The American Exit from Iraq

No, I don't know when this will happen. I am pretty sure it can't happen under Bush. He is too vain to admit defeat. And Republicans have created an impossible situation for him should he wish to orchestrate a graceful exit because they have referred to this to a "surrender."

The Republicans seem to have perfected the the art of biting oneself in the butt. The poor Senator from Utah, who apparently somewhat successfully managed to stay in the closet for some years, is being bitten in the butt by the Republican prejudice against gays, a prejudice he himself adopted when "being a Republican" as opposed to "being a human" was required. Of course, the party has bitten itself in the butt as well. Democrats don't blink when a Democrat is outed or outs himself since they do not practice discrimination toward gays. In fact, the hypocrisy of the Republican Party in regard to gays is heightened because the Utah senator's proclivities were known to the leadership, just as were those of Sen. Foley.

In referring to Democratic proposals to end the war in Iraq, some Republicans have referred to this as a "surrender." They have also referred to this policy as a "cut and run" policy. Of course, for a withdrawal from Iraq to be a surrender, there would have to be someone to surrender to. Would it be the head of the government? Some Shiite cleric like Sadr? The head of the insurgency whomever he might be? Or would it be the top Al Queda guy if there is one? Without someone to hand your sword too, you can't surrender.

Cutting and running might be more relevant. I am guessing that what these Republicans have in mind is a case in which one might go crab fishing using a pretty big hunk of meat and one catches an alligator instead One might want to cut the line and run though it would be smarter, if one were really afraid, to leave the alligator attached to the line and run.

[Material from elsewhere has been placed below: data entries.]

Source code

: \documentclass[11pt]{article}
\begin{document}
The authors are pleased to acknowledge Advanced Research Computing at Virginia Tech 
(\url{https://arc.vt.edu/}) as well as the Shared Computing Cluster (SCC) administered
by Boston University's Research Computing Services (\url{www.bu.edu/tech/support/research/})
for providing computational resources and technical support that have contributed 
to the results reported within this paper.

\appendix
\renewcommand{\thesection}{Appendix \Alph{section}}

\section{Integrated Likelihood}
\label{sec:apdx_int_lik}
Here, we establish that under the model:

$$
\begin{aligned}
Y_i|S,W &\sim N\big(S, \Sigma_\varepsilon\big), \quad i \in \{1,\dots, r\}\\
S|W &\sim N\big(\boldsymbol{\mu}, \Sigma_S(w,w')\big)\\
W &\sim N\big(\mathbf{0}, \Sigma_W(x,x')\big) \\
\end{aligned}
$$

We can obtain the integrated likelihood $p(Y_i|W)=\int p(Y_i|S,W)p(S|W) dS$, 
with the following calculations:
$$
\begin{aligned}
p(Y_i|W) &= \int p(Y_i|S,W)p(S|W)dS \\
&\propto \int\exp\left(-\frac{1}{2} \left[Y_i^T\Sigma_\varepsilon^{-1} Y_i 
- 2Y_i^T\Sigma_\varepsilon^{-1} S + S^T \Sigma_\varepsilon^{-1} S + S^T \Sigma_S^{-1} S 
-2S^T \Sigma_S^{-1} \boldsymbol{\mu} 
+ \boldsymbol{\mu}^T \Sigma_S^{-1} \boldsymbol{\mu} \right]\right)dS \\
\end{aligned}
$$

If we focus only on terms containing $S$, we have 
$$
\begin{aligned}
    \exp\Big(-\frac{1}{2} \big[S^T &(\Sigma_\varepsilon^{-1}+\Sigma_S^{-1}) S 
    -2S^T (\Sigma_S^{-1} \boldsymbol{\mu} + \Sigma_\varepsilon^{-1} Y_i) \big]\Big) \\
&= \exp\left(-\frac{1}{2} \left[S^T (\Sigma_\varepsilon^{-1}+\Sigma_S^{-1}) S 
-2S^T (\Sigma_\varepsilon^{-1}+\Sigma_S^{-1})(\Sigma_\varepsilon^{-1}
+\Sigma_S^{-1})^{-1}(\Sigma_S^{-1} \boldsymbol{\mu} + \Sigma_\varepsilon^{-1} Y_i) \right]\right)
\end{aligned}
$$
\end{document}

I am tired of two cowards like Bush and Cheney continuing to demand that our soldiers submit to extended stays in Iraq thereby increasing their chances of being killed or maimed or, should they survive, being psychologically damaged by the continued stress of combat against an enemy who hides in the shadows, a kind of stress neither Bush, flying around in National Guard planes when he wasn't AWOL, nor Cheney, studying at Wisconsin with his student deferments, during the Vietnam War could possibly understand.

Of course, if the Democrats can get their act together and defeat the Republican candidate for President and take both houses, then they must find some way to leave that doesn't expose them to Republican ridicule of a sort that might stick. If I knew how to do that I would tell you. We could, of course, adopt Sen. Aiken's proposal during the Vietnam War and declare victory and leave with our heads held high. A verbal declaration of victory is as close as we will come to victory, whatever that means.